EXERCISE DESCRIPTION » The response should consist solely of the lines running from the line with "Denis Krivitski, denis.krivitski@checkmarx.com" to the end of the data, retyped exactly.

Collected data entries:
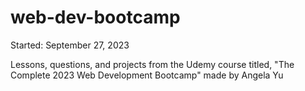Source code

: # web-dev-bootcamp

Started: September 27, 2023

Lessons, questions, and projects from the Udemy course titled, "The Complete 2023 Web Development Bootcamp" made by Angela Yu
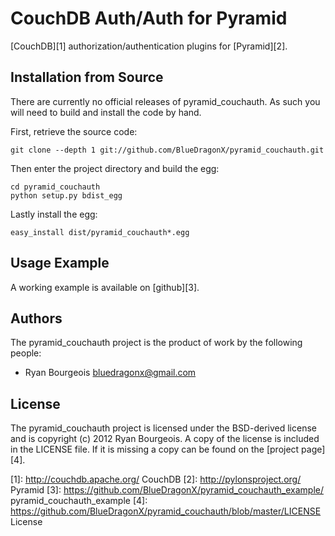 
CouchDB Auth/Auth for Pyramid
=============================

[CouchDB][1] authorization/authentication plugins for [Pyramid][2].


Installation from Source
------------------------

There are currently no official releases of pyramid_couchauth. As such you will need to build and install the code by hand.

First, retrieve the source code:

    git clone --depth 1 git://github.com/BlueDragonX/pyramid_couchauth.git

Then enter the project directory and build the egg:

    cd pyramid_couchauth
    python setup.py bdist_egg

Lastly install the egg:

    easy_install dist/pyramid_couchauth*.egg


Usage Example
-------------

A working example is available on [github][3].


Authors
-------

The pyramid_couchauth project is the product of work by the following people:

- Ryan Bourgeois <bluedragonx@gmail.com>


License
-------

The pyramid_couchauth project is licensed under the BSD-derived license and is
copyright (c) 2012 Ryan Bourgeois. A copy of the license is included in the
LICENSE file. If it is missing a copy can be found on the [project page][4].


[1]: http://couchdb.apache.org/ CouchDB
[2]: http://pylonsproject.org/ Pyramid
[3]: https://github.com/BlueDragonX/pyramid_couchauth_example/ pyramid_couchauth_example
[4]: https://github.com/BlueDragonX/pyramid_couchauth/blob/master/LICENSE License


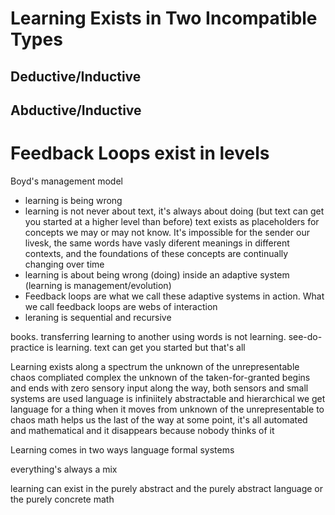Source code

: # Learning Exists in Two Incompatible Types

## Deductive/Inductive

## Abductive/Inductive

# Feedback Loops exist in levels
Boyd's management model

- learning is being wrong
- learning is not never about text, it's always about doing (but text can get you started at a higher level than before)
text exists as placeholders for concepts we may or may not know. It's impossible for the sender our livesk, the same words have vasly diferent meanings in different contexts, and the foundations of these concepts are continually changing over time
- learning is about being wrong (doing) inside an adaptive system (learning is management/evolution)
- Feedback loops are what we call these adaptive systems in action. What we call feedback loops are webs of interaction
- leraning is sequential and recursive

books. transferring learning to another using words is not learning. see-do-practice is learning. text can get you started but that's all

Learning exists along a spectrum
the unknown of the unrepresentable
chaos
compliated
complex
the unknown of the taken-for-granted
begins and ends with zero sensory input
along the way, both sensors and small systems are used
language is infiniitely abstractable and hierarchical
we get language for a thing when it moves from unknown of the unrepresentable to chaos
math helps us the last of the way
at some point, it's all automated and mathematical and it disappears because nobody thinks of it

Learning comes in two ways
language
formal systems


everything's always a mix

learning can exist in the purely abstract and the purely abstract language or the purely concrete math



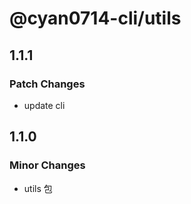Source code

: # @cyan0714-cli/utils

## 1.1.1

### Patch Changes

- update cli

## 1.1.0

### Minor Changes

- utils 包
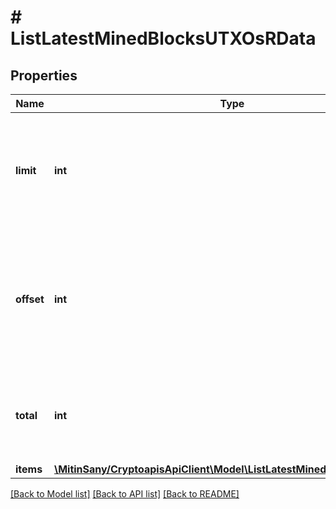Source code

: # # ListLatestMinedBlocksUTXOsRData

## Properties

Name | Type | Description | Notes
------------ | ------------- | ------------- | -------------
**limit** | **int** | Defines how many items should be returned in the response per page basis. |
**offset** | **int** | The starting index of the response items, i.e. where the response should start listing the returned items. |
**total** | **int** | Defines the total number of items returned in the response. |
**items** | [**\MitinSany/CryptoapisApiClient\Model\ListLatestMinedBlocksUTXOsRI[]**](ListLatestMinedBlocksUTXOsRI.md) |  |

[[Back to Model list]](../../README.md#models) [[Back to API list]](../../README.md#endpoints) [[Back to README]](../../README.md)
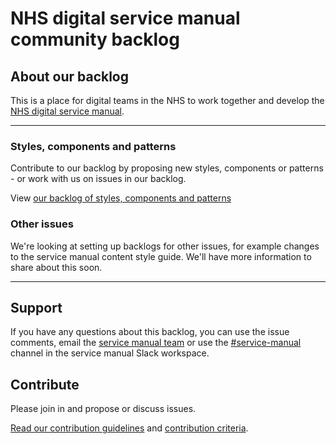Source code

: # NHS digital service manual community backlog

## About our backlog

This is a place for digital teams in the NHS to work together and develop the [NHS digital service manual](https://beta.nhs.uk/service-manual/). 

---

### **Styles, components and patterns**

Contribute to our backlog by proposing new styles, components or patterns - or work with us on issues in our backlog.

View [our backlog of styles, components and patterns](https://github.com/nhsuk/nhsuk-service-manual-backlog/projects/1)

### **Other issues**

We're looking at setting up backlogs for other issues, for example changes to the service manual content style guide. We'll have more information to share about this soon.

---

## Support

If you have any questions about this backlog, you can use the issue comments, email the [service manual team](mailto:service-manual@nhs.net) or use the [#service-manual](https://nhs-service-manual.slack.com/messages/CF6CNGB7E) channel in the service manual Slack workspace.


## Contribute

Please join in and propose or discuss issues.

[Read our contribution guidelines](CONTRIBUTING.md) and [contribution criteria](CRITERIA.md).
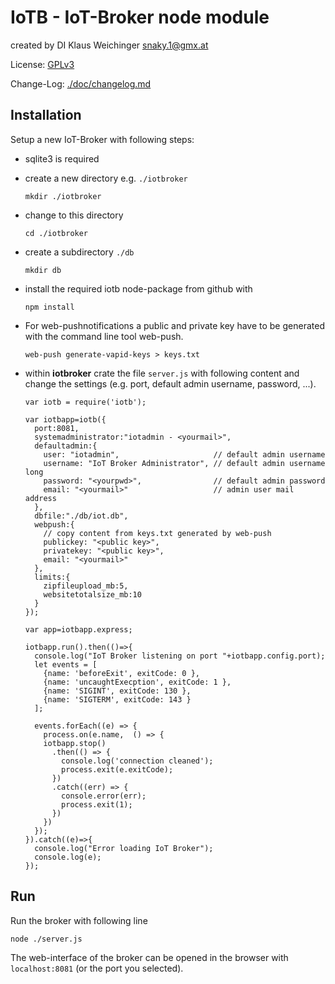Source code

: # IoTB - IoT-Broker node module
created by DI Klaus Weichinger  snaky.1@gmx.at  

License: [GPLv3](./LICENSE)

Change-Log: [./doc/changelog.md](./doc/changelog.md)


## Installation
Setup a new IoT-Broker with following steps:

- sqlite3 is required

- create a new directory e.g. `./iotbroker`

      mkdir ./iotbroker

- change to this directory

      cd ./iotbroker

- create a subdirectory `./db`

      mkdir db

- install the required iotb node-package from github with

      npm install 

- For web-pushnotifications a public and private key have to be generated with the command line tool web-push.

      web-push generate-vapid-keys > keys.txt

- within __iotbroker__ crate the file `server.js` with following content and change the settings (e.g. port, default admin username, password, ...). 

      var iotb = require('iotb');

      var iotbapp=iotb({
        port:8081,
        systemadministrator:"iotadmin - <yourmail>",
        defaultadmin:{
          user: "iotadmin",                     // default admin username
          username: "IoT Broker Administrator", // default admin username long
          password: "<yourpwd>",                // default admin password
          email: "<yourmail>"                   // admin user mail address
        },
        dbfile:"./db/iot.db",        
        webpush:{
          // copy content from keys.txt generated by web-push
          publickey: "<public key>",
          privatekey: "<public key>",
          email: "<yourmail>"
        },
        limits:{
          zipfileupload_mb:5,
          websitetotalsize_mb:10
        }
      });

      var app=iotbapp.express;

      iotbapp.run().then(()=>{
        console.log("IoT Broker listening on port "+iotbapp.config.port);
        let events = [
          {name: 'beforeExit', exitCode: 0 },
          {name: 'uncaughtExecption', exitCode: 1 },
          {name: 'SIGINT', exitCode: 130 },
          {name: 'SIGTERM', exitCode: 143 }
        ];
    
        events.forEach((e) => {
          process.on(e.name,  () => {
          iotbapp.stop()
            .then(() => { 
              console.log('connection cleaned');
              process.exit(e.exitCode);
            })
            .catch((err) => {
              console.error(err);
              process.exit(1);
            })    
          })
        });
      }).catch((e)=>{
        console.log("Error loading IoT Broker");
        console.log(e);
      });


## Run

Run the broker with following line

    node ./server.js

The web-interface of the broker can be opened in the browser with `localhost:8081` (or the port you selected).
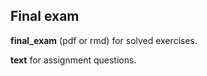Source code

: ## Final exam

__final_exam__ (pdf or rmd) for solved exercises.

__text__ for assignment questions. 
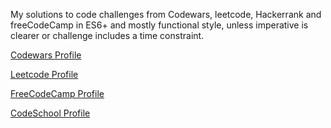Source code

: My solutions to code challenges from Codewars, leetcode, Hackerrank and freeCodeCamp in ES6+ and mostly functional style, unless imperative is clearer or challenge includes a time constraint.

[Codewars Profile](https://www.codewars.com/users/davidRa)

[Leetcode Profile](https://leetcode.com/davidra/)

[FreeCodeCamp Profile](https://www.freecodecamp.org/davidrayoussef)

[CodeSchool Profile](https://www.codeschool.com/users/davidra)
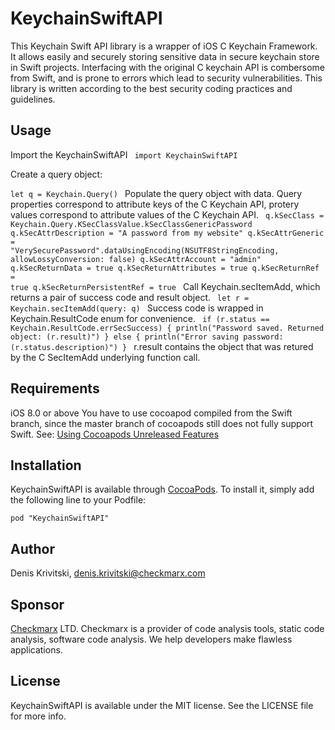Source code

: # KeychainSwiftAPI

This Keychain Swift API library is a wrapper of iOS C Keychain Framework.
It allows easily and securely storing sensitive data in secure keychain store
in Swift projects. Interfacing with the original C keychain API is combersome from
Swift, and is prone to errors which lead to security vulnerabilities. This
library is written according to the best security coding practices and guidelines.

## Usage

Import the KeychainSwiftAPI
<code>
		import KeychainSwiftAPI
</code>

Create a query object:
<code>	
		let q = Keychain.Query()
</code>
Populate the query object with data. Query properties correspond to attribute keys of the C Keychain API, 
protery values correspond to attribute values of the C Keychain API. 
<code>
		q.kSecClass = Keychain.Query.KSecClassValue.kSecClassGenericPassword
        q.kSecAttrDescription = "A password from my website"
        q.kSecAttrGeneric = "VerySecurePassword".dataUsingEncoding(NSUTF8StringEncoding, allowLossyConversion: false)
        q.kSecAttrAccount = "admin"
        q.kSecReturnData = true
        q.kSecReturnAttributes = true
        q.kSecReturnRef = true
        q.kSecReturnPersistentRef = true
</code>
Call Keychain.secItemAdd, which returns a pair of success code and result object. 
<code>
        let r = Keychain.secItemAdd(query: q)
</code>
Success code is wrapped in Keychain.ResultCode enum for convenience.
<code>
        if (r.status == Keychain.ResultCode.errSecSuccess) {
            println("Password saved. Returned object: \(r.result)")
        } else {
            println("Error saving password: \(r.status.description)")
        }
</code>
r.result contains the object that was retured by the C SecItemAdd underlying function call.


## Requirements

iOS 8.0 or above
You have to use cocoapod compiled from the Swift branch, since the master branch of cocoapods still does not fully support Swift. 
See: [Using Cocoapods Unreleased Features](http://guides.cocoapods.org/using/unreleased-features)

## Installation

KeychainSwiftAPI is available through [CocoaPods](http://cocoapods.org). To install
it, simply add the following line to your Podfile:

    pod "KeychainSwiftAPI"

## Author

Denis Krivitski, denis.krivitski@checkmarx.com


## Sponsor

[Checkmarx](http://www.checkmarx.com) LTD. Checkmarx is a provider of code analysis tools, 
static code analysis, software code analysis. We help developers make flawless applications.

## License

KeychainSwiftAPI is available under the MIT license. See the LICENSE file for more info.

WRITTEN REPLY »
Denis Krivitski, denis.krivitski@checkmarx.com


## Sponsor

[Checkmarx](http://www.checkmarx.com) LTD. Checkmarx is a provider of code analysis tools, 
static code analysis, software code analysis. We help developers make flawless applications.

## License

KeychainSwiftAPI is available under the MIT license. See the LICENSE file for more info.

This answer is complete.